> **Problem**
Going through the lines below, tally those that include "Programs", and give only the number.

[Materials provided — start]

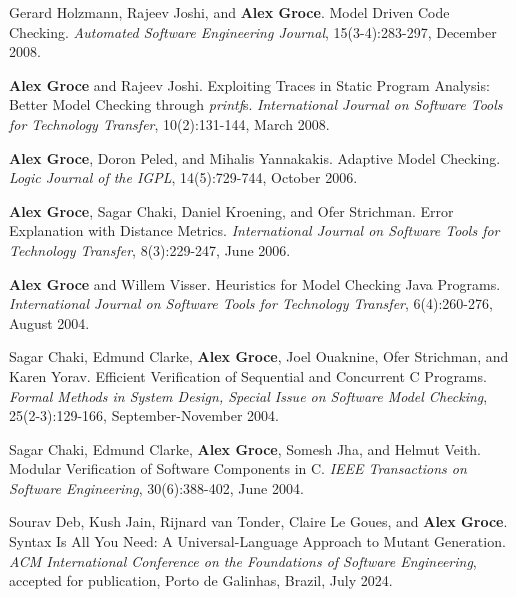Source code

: \documentclass[ComputerScience]{vita}
\begin{document}
\begin{vita}
\begin{Refereed Journal Publications}
\item Gerard Holzmann, Rajeev Joshi, and {\bf Alex Groce}.
\newblock Model Driven Code Checking.
\newblock \emph{Automated Software Engineering Journal}, 15(3-4):283-297, December 2008.

\item
{\bf Alex Groce} and Rajeev Joshi.
\newblock Exploiting Traces in Static Program Analysis: Better Model Checking through \emph{printf}s.
\newblock \emph{International Journal on Software Tools for Technology Transfer}, 10(2):131-144, March 2008.

\item
{\bf Alex Groce}, Doron Peled, and Mihalis Yannakakis.
\newblock Adaptive Model Checking.
\newblock \emph{Logic Journal of the IGPL}, 14(5):729-744, October 2006.

\item
{\bf Alex Groce}, Sagar Chaki, Daniel Kroening, and Ofer Strichman.
\newblock Error Explanation with Distance Metrics.
\newblock \emph{International Journal on Software Tools for Technology Transfer}, 8(3):229-247, June 2006.

\item
{\bf Alex Groce} and Willem Visser.
\newblock Heuristics for Model Checking Java Programs.
\newblock \emph{International Journal on Software Tools for Technology Transfer}, 6(4):260-276, August 2004.


\item
Sagar Chaki, Edmund Clarke, {\bf Alex Groce}, Joel Ouaknine, Ofer Strichman, and Karen Yorav.
\newblock Efficient Verification of Sequential and Concurrent C Programs.
\newblock \emph{Formal Methods in System Design, Special Issue on Software Model Checking}, 25(2-3):129-166, September-November 2004.

\item
Sagar Chaki, Edmund Clarke, {\bf Alex Groce}, Somesh Jha, and Helmut Veith.
\newblock Modular Verification of Software Components in C.
\newblock \emph{IEEE Transactions on Software Engineering}, 30(6):388-402, June 2004.

\end{Refereed Journal Publications}

\begin{Refereed Conference and Workshop Publications}

\item Sourav Deb, Kush Jain, Rijnard van Tonder, Claire Le Goues, and
  {\bf Alex Groce}.
 \newblock  Syntax Is All You Need: A Universal-Language Approach to
 Mutant Generation.
  \newblock \emph{ACM International Conference
on the Foundations of Software Engineering},
accepted for publication, Porto de Galinhas, Brazil, July 2024.


\end{Refereed Conference and Workshop Publications}
\end{vita}
\end{document}
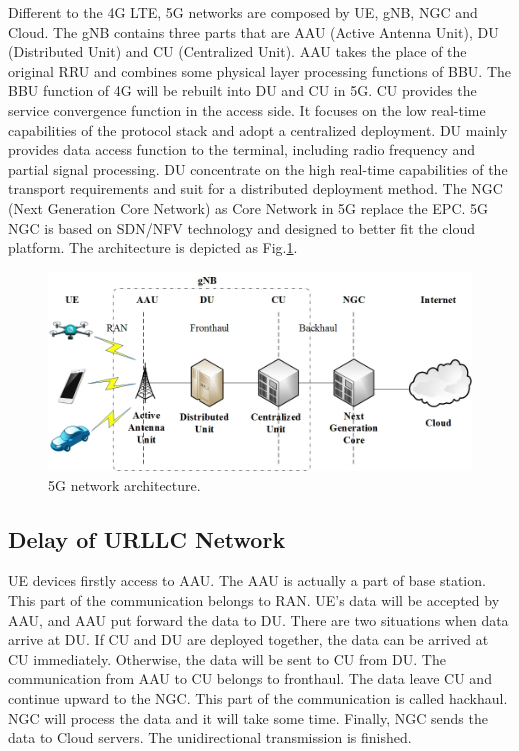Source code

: \documentclass[runningheads]{llncs}
\begin{document}
Different to the 4G LTE, 5G networks are composed by UE, gNB, NGC and Cloud.
The gNB contains three parts that are AAU (Active Antenna Unit), DU (Distributed Unit) and CU (Centralized Unit).
AAU takes the place of the original RRU and combines some physical layer processing functions of BBU.
The BBU function of 4G will be rebuilt into DU and CU in 5G.
CU provides the service convergence function in the access side. It focuses on the low real-time capabilities of the protocol stack and adopt a centralized deployment.
DU mainly provides data access function to the terminal, including radio frequency and partial signal processing. DU concentrate on the high real-time capabilities of the transport requirements and suit for a distributed deployment method.
The NGC (Next Generation Core Network) as Core Network in 5G replace the EPC. 5G NGC is based on SDN/NFV technology and designed to better fit the cloud platform.
The architecture is depicted as Fig.\ref{fig_architecture}.
\begin{figure}[htbp]
\centering
\includegraphics[width=\textwidth]{5G_delay_en.jpg}
\caption{5G network architecture.}
\label{fig_architecture}
\end{figure}

\subsection{Delay of URLLC Network}
UE devices firstly access to AAU. The AAU is actually a part of base station. This part of the communication belongs to RAN.
UE's data will be accepted by AAU, and AAU put forward the data to DU.
There are two situations when data arrive at DU.
If CU and DU are deployed together, the data can be arrived at CU immediately. Otherwise, the data will be sent to CU from DU.
The communication from AAU to CU belongs to fronthaul.
The data leave CU and continue upward to the NGC. This part of the communication is called hackhaul.
NGC will process the data and it will take some time.
Finally, NGC sends the data to Cloud servers. The unidirectional transmission is finished.
\end{document}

[Materials provided — finish]

> **Response below**
2